As a manufacturer of food and beverage products, the raw and packaging materials used in our business include tomato paste, 
grains, beef, poultry, dairy, potatoes and other vegetables, steel, glass, paper and resin. Many of these materials are subject to price 
fluctuations from a number of factors, including but not limited to changes in crop size, cattle cycles, crop disease, crop pests, 
product scarcity, demand for raw materials, commodity market speculation, energy costs, currency fluctuations, government-
sponsored agricultural programs and other government policy, import and export requirements (including tariffs), drought and 
excessive rain, temperature extremes and other adverse weather events, water scarcity, scarcity of suitable agricultural land, scarcity 
of organic ingredients and other factors that may be beyond our control. We may not be able to offset any price increases through 
productivity or price increases or through our commodity hedging activity. 

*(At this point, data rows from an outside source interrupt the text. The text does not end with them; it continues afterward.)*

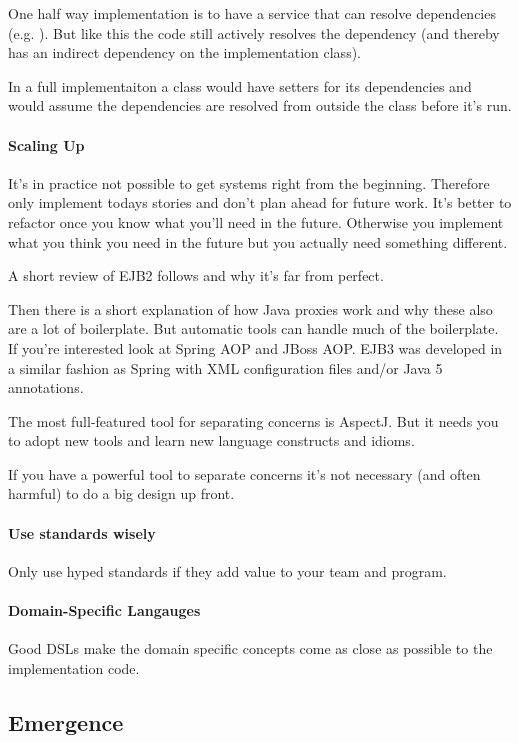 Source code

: \documentclass[a4paper, twocolumn]{article}
\newcommand{\code}[1]{\texttt{\color{black}{#1}}}
\begin{document}
One half way implementation is to have a service that can resolve dependencies (e.g. \code{A result = service.get("myA");}). But like this the code still actively resolves the dependency (and thereby has an indirect dependency on the implementation class).

In a full implementaiton a class would have setters for its dependencies and would assume the dependencies are resolved from outside the class before it's run.

\paragraph{Scaling Up}
It's in practice not possible to get systems right from the beginning. Therefore only implement todays stories and don't plan ahead for future work. It's better to refactor once you know what you'll need in the future. Otherwise you implement what you think you need in the future but you actually need something different.

A short review of EJB2 follows and why it's far from perfect.

Then there is a short explanation of how Java proxies work and why these also are a lot of boilerplate. But automatic tools can handle much of the boilerplate. If you're interested look at Spring AOP and JBoss AOP. EJB3 was developed in a similar fashion as Spring with XML configuration files and/or Java 5 annotations.

The most full-featured tool for separating concerns is AspectJ. But it needs you to adopt new tools and learn new language constructs and idioms.

If you have a powerful tool to separate concerns it's not necessary (and often harmful) to do a big design up front.

\paragraph{Use standards wisely} Only use hyped standards if they add value to your team and program.

\paragraph{Domain-Specific Langauges} Good DSLs make the domain specific concepts come as close as possible to the implementation code.

\subsection{Emergence}
\end{document}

We try to pass along to customers some or all cost increases through increases in the selling prices of, or decreases in the 
packaging sizes of, some of our products. Higher product prices or smaller packaging sizes may result in reductions in sales 
volume. To the extent that price increases or packaging size decreases are not sufficient to offset these increased costs, and/or if 
they result in significant decreases in sales volume, our business results and financial condition may be adversely affected.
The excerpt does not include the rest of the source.